Sin embargo, ¡qué difícil es pensarnos de este modo! ¡Asumir que moriremos sin respuestas! ¡Aceptar que preferimos recorrer senderos antes que llegar hasta algún lado! Si comprendemos que ser laicos es antes que nada desembarazarnos de la verdad, la ansiedad metafísica se debilita. Ser ateo o ser religioso implica certezas. Ser laico no implica, desarma. Y hay muchas cosas para desarmar. En especial en relación a nuestra identidad religiosa. Se puede ser judío y no creer en Dios, pero también se puede ser judío, comulgar cierta religiosidad y no creer en la verdad. Ni en la verdad que Dios existe ni en la verdad que Dios no existe. No se puede entender al judaísmo sin su religión, a pesar de que el judaísmo sea mucho más que eso; pero otra cosa es entenderlo religiosamente. Evidentemente la kipá significa para nosotros mucho más de lo que cualquier explicación rabínica pueda fundamentar. Es cierto que existe una explicación religiosa del lugar de la kipá entre los judíos, pero no es necesaria asumirla para que cada vez que nos la coloquemos en la cabeza, nos sintamos más judíos que nunca. El día del perdón es el día más sagrado para la religión judía. Se nos insta a la reflexión y al arrepentimiento en función de decisiones celestiales. Este nuevo laicismo así como usa kipá y se conmueve, también llama a los judíos a reflexionar el Día del Perdón, a pensar sobre uno mismo, a “parar la máquina” por una horas, levantar la cabeza, mirar alrededor y repreguntarse. Repreguntarse todo el tiempo. Dudar de uno, acercarse a lo inacercable, correrse de los lugares cómodos de nuestra conciencia. No necesitamos creer que en Yom Kippur, Dios nos anota en su libro, para obrar reflexivamente. Nos basta con el relato de nuestra identidad, con la historia que nos fue constituyendo, con los libros que nos han movilizado.

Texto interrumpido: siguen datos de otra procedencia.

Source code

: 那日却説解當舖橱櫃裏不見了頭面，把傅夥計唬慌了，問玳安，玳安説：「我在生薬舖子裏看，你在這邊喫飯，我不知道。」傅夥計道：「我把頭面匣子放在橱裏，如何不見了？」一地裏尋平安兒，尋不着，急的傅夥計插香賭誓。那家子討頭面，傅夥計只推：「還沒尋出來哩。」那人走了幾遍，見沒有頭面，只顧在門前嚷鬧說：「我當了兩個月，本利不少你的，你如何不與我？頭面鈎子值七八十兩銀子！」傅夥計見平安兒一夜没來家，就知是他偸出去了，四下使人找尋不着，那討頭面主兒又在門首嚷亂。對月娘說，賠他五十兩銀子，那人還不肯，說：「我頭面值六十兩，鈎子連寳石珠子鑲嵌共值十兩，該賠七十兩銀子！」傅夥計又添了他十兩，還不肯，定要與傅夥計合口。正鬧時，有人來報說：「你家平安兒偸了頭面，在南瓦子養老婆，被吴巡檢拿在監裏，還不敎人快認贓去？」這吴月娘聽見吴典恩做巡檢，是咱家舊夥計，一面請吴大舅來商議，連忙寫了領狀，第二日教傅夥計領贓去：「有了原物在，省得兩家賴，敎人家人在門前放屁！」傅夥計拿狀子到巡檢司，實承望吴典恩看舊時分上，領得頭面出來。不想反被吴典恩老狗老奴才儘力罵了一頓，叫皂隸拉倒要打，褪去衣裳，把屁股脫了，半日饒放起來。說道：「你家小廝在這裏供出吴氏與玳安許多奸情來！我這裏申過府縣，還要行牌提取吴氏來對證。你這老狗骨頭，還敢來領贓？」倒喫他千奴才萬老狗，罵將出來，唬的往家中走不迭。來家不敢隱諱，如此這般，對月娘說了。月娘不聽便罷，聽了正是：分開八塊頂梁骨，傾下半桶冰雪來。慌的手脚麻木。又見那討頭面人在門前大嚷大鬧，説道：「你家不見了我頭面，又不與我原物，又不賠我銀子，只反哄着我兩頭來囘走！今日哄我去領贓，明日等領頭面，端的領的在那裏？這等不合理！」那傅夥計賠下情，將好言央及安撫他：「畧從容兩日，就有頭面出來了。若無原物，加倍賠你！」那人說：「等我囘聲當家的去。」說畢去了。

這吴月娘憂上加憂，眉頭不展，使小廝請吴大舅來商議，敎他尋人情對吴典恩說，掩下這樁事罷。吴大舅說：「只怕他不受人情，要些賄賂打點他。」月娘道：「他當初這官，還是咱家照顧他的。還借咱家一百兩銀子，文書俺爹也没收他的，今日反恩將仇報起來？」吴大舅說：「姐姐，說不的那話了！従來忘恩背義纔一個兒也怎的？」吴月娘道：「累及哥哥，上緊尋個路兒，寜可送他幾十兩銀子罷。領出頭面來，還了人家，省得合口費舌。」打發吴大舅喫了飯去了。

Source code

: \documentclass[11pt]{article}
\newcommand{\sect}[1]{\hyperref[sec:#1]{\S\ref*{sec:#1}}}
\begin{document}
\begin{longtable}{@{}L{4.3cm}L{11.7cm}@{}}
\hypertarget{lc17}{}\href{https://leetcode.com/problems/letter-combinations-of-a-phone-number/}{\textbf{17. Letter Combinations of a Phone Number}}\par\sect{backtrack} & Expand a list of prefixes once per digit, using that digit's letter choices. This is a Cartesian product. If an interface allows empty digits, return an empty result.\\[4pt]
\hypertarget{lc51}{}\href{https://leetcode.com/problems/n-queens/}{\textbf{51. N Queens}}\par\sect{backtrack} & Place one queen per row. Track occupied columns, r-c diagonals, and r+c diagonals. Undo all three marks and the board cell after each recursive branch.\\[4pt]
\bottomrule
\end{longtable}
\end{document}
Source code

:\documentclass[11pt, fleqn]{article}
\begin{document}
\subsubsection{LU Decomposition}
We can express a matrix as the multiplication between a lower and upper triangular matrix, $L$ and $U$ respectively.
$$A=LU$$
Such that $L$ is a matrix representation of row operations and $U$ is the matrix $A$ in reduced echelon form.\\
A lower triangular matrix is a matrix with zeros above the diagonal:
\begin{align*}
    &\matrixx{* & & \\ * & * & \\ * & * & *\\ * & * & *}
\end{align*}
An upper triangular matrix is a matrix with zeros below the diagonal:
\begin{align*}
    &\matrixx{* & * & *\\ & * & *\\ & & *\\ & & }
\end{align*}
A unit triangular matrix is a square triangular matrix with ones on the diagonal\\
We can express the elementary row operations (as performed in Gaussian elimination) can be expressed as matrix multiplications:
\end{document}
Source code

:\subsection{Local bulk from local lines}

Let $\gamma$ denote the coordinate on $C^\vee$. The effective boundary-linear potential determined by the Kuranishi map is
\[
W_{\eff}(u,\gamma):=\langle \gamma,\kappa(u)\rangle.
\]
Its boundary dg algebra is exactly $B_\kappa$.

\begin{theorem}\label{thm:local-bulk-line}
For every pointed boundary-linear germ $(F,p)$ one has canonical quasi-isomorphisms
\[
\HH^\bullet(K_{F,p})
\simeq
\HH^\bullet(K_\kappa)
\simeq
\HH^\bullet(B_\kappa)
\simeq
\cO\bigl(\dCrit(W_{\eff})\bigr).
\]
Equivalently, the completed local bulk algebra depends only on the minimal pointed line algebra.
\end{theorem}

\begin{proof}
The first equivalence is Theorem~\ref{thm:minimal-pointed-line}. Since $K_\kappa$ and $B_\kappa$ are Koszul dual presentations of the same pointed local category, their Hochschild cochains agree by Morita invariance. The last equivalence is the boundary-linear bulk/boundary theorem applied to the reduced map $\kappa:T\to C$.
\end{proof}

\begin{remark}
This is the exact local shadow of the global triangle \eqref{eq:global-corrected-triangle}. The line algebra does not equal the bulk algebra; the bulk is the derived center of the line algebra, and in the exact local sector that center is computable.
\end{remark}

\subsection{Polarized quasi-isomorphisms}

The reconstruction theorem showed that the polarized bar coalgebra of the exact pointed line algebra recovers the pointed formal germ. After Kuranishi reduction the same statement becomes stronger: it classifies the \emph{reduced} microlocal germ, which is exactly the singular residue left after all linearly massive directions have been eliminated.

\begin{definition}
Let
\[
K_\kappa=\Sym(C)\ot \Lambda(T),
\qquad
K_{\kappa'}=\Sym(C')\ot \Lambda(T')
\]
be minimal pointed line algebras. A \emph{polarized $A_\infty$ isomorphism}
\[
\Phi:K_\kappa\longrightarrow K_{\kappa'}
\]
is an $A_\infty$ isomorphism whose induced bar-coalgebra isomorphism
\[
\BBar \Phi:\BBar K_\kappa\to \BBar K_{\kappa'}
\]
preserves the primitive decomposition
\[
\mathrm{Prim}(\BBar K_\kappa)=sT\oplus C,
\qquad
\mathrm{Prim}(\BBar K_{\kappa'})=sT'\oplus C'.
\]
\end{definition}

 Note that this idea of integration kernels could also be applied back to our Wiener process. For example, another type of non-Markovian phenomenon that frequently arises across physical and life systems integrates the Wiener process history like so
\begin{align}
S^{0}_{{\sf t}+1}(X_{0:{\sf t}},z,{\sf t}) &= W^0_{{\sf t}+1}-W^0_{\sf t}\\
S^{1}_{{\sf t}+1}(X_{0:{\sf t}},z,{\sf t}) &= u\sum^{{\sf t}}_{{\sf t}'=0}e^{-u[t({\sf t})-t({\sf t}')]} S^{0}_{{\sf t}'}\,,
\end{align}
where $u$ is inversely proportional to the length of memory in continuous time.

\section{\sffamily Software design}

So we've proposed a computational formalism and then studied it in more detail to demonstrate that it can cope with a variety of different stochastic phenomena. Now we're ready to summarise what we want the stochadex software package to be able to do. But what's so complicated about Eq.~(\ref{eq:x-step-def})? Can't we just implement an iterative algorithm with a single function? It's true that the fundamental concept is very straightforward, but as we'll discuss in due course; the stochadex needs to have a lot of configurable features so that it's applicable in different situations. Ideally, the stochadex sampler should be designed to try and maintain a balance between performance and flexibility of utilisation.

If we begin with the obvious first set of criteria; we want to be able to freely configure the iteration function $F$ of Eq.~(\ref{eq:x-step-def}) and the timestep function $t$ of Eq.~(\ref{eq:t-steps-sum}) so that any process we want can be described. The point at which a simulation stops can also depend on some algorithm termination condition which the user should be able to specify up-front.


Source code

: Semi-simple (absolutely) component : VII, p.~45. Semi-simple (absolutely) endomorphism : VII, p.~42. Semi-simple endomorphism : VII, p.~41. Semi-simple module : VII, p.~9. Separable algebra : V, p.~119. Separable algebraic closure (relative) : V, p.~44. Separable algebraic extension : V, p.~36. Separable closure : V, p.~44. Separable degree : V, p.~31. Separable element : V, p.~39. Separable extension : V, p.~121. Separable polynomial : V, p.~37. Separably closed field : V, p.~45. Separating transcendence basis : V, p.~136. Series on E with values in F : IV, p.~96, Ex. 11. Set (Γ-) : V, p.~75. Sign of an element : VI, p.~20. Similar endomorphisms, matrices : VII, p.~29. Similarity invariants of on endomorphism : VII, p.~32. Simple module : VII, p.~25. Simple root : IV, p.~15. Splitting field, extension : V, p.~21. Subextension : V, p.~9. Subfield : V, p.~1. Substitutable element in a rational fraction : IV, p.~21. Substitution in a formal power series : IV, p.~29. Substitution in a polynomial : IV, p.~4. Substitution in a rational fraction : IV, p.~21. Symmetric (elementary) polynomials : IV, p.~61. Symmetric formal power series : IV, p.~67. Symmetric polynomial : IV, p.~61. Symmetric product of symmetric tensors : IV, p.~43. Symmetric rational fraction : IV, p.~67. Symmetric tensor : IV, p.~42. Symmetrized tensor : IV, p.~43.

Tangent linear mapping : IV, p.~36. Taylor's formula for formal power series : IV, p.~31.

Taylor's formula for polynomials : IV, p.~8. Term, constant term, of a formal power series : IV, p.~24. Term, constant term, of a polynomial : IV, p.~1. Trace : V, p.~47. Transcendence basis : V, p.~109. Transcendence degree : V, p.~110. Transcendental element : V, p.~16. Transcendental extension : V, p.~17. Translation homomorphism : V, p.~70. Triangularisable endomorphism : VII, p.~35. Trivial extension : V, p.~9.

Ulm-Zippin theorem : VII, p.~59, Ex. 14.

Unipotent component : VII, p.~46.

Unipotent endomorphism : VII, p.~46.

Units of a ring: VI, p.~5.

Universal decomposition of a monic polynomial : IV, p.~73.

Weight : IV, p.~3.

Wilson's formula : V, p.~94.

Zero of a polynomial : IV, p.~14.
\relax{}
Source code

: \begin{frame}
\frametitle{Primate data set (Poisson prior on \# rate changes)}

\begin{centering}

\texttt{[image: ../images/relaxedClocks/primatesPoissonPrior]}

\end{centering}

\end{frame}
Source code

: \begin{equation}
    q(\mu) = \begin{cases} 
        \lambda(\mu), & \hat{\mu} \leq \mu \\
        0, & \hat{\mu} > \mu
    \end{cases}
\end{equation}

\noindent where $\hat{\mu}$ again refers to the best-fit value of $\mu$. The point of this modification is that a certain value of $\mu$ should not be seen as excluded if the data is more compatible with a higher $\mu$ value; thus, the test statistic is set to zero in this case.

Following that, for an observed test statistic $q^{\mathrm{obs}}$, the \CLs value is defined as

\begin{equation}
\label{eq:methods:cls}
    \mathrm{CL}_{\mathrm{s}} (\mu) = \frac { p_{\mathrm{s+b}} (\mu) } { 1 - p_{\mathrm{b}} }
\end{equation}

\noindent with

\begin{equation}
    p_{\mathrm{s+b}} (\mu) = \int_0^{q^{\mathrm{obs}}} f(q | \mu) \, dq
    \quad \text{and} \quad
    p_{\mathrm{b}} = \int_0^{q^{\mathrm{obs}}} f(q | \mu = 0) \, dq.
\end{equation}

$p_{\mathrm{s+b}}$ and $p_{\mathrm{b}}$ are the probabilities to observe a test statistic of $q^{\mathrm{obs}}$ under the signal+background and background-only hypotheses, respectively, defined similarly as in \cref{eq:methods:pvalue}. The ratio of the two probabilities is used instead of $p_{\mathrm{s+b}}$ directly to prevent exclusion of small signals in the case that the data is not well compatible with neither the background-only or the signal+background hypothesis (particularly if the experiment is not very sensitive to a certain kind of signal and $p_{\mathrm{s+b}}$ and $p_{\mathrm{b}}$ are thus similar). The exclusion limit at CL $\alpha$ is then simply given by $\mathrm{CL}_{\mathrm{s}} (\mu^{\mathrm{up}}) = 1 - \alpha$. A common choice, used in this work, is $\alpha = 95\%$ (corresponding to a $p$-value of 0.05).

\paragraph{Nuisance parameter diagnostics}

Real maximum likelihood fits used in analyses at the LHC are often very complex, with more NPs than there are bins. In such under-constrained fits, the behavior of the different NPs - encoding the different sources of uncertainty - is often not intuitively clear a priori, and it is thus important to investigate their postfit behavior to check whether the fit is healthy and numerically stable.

Existe una relación intrínseca entre el concepto filosófico de la muerte de la verdad con la visualización sociológica de nuevas transformaciones en las identidades colectivas. La crítica globalifóbica post No Logo de Naomi Klein, denuncia el uso y abuso que las empresas, en especial a través de sus Departamentos de Marketing, realizan con el consumidor. La identidad se construye a partir del consumo. “Somos lo que consumimos”, es decir, “somos lo que otros quieren que seamos”. Pero un pensador como Gilles Lipovetsky o como el mismo Vattimo nos ayudan a pensar el tema enroscándolo, incorporando una perspectiva ad hoc: en la época de la muerte de la verdad y de la disolución de lo real, esto es, en la época de la constatación del triunfo de las apariencias, de la máscara sobre el rostro; o mejor dicho, en la época en la cual finalmente asumimos que el rostro no es más que otra máscara, que el ocio no es más que otro tipo de trabajo y que la contracultura no es más que un nicho de consumo; ¿no resulta una función crítica alentar la diversidad de opciones frente al dogmatismo de los monopolios hegemónicos de sentido? ¿No es más comprometido descargar del “peso” de la tradición a los grandes íconos que nos constituyen identitariamente? ¿No es mejor jugar al “ring raje” que desesperarse jugando a la escondida? ¿No es mejor la esquizofrenia que la paranoia, la diferencia que la identidad, lo que nos conmueve a lo que nos brinda seguridad?, ¿la pregunta por el más allá de la norma que la descalificación a los “más allá”?  Este nuevo laicismo resignifica su judaísmo en esta línea. No excluye, aprende. No se pregunta por los límites, desarticula la pregunta. No se cree el pueblo elegido, elige ser un pueblo.

Manifestaciones como el jewcy, el bar mitzvah sin rabino, los nuevos formatos de matrimonios mixtos, donde los novios resguardan su identidad a partir de una fusión de ceremonias y ritos, las nuevas estrellas mediáticas judías que acentúan más su “mirada” sobre la realidad que su “ser mirado” por su condición de judío, el caso Madonna y la difusión masiva de los estudios cabalísticos. Todas estas manifestaciones, entre otras más, van allanando un camino de apertura que, más allá de sus propias debilidades y virtudes en cada caso, conduce a un judaísmo en permanente cambio. Sin miedos ni dogmas (que es lo mismo), renunciando e intercambiando, cuestionando y preguntando. Siendo más judíos que nunca.